* Data for analysis:
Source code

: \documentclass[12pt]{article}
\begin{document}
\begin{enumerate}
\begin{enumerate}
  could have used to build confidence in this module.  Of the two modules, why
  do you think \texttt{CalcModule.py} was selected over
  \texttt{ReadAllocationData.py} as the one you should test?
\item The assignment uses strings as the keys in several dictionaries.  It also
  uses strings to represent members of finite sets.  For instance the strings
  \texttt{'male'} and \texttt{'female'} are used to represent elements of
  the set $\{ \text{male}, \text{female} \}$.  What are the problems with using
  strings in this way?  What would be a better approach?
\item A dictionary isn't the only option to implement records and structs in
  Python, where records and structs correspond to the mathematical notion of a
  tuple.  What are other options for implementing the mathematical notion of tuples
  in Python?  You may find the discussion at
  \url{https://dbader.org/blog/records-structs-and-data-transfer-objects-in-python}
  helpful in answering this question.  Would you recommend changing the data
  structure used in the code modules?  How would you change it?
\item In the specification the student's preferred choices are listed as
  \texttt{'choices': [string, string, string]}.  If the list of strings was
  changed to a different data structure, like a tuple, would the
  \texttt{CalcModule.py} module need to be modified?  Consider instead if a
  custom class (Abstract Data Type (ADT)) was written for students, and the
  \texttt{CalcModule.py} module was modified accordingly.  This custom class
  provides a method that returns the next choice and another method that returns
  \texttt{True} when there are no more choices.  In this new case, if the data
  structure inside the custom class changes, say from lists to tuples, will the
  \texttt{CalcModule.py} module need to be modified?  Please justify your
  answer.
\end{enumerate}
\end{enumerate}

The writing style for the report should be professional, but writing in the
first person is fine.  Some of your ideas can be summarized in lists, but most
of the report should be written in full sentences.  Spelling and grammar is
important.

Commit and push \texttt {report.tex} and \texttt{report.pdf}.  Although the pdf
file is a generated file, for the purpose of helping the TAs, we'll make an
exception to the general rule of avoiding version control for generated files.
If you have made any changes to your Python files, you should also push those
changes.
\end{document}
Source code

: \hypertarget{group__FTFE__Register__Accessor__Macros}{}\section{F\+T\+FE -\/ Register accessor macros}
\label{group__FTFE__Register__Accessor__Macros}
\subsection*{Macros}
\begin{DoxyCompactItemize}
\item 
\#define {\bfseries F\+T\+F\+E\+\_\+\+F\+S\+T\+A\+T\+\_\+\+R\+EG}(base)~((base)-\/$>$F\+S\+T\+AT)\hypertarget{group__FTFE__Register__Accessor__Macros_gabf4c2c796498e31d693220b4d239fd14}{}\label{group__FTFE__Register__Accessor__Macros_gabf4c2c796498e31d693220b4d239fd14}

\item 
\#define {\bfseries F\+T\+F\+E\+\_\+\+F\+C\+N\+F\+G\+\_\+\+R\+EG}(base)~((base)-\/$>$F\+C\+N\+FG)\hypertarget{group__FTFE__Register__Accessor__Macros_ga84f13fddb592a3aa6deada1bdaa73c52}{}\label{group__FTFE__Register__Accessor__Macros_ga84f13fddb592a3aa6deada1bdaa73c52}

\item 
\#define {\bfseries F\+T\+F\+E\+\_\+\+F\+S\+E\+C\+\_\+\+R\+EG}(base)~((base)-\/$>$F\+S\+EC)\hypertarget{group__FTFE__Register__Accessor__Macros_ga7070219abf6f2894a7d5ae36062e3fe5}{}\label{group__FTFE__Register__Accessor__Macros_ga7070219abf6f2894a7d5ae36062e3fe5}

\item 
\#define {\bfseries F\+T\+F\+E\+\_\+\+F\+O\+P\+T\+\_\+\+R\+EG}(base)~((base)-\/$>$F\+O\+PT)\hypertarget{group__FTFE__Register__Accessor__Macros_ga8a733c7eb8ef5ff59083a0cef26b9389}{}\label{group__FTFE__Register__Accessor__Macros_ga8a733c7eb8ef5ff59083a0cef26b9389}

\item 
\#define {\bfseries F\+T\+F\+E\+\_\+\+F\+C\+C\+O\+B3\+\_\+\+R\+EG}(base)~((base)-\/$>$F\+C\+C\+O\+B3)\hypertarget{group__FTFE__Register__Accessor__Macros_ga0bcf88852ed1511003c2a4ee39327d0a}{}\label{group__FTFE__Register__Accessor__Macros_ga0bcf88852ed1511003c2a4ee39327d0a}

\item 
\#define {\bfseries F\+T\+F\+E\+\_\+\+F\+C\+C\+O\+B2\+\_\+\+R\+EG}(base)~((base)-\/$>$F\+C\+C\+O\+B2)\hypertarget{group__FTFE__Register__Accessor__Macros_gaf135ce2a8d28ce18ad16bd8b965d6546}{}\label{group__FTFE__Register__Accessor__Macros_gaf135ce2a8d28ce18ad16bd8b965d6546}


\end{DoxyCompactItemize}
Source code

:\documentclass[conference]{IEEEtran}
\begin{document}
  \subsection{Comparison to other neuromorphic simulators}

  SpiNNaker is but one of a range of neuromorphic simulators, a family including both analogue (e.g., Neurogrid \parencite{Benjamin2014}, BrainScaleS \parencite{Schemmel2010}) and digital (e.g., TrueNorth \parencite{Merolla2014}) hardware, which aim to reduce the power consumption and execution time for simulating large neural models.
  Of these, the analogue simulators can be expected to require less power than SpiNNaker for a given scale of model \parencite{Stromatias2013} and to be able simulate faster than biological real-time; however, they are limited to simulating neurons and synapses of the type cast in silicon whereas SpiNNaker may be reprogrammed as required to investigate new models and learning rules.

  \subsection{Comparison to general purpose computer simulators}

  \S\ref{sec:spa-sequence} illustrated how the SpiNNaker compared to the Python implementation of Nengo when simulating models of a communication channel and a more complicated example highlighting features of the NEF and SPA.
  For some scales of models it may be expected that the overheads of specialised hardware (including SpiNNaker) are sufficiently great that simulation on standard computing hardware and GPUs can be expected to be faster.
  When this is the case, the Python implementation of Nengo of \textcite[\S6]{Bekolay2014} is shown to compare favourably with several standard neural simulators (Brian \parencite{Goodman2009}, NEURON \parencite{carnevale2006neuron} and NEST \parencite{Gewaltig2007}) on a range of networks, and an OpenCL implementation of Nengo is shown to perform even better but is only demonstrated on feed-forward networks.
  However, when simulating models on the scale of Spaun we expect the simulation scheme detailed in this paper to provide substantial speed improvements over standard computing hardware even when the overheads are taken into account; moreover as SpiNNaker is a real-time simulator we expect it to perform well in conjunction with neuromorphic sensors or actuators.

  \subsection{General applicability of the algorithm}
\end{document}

* Task details:
Write out only the lines from the very start of the entries above to the line that includes "the discussion at", both ends included, each one unchanged.

* Written answer:
Source code

: \documentclass[12pt]{article}
\begin{document}
\begin{enumerate}
\begin{enumerate}
  could have used to build confidence in this module.  Of the two modules, why
  do you think \texttt{CalcModule.py} was selected over
  \texttt{ReadAllocationData.py} as the one you should test?
\item The assignment uses strings as the keys in several dictionaries.  It also
  uses strings to represent members of finite sets.  For instance the strings
  \texttt{'male'} and \texttt{'female'} are used to represent elements of
  the set $\{ \text{male}, \text{female} \}$.  What are the problems with using
  strings in this way?  What would be a better approach?
\item A dictionary isn't the only option to implement records and structs in
  Python, where records and structs correspond to the mathematical notion of a
  tuple.  What are other options for implementing the mathematical notion of tuples
  in Python?  You may find the discussion at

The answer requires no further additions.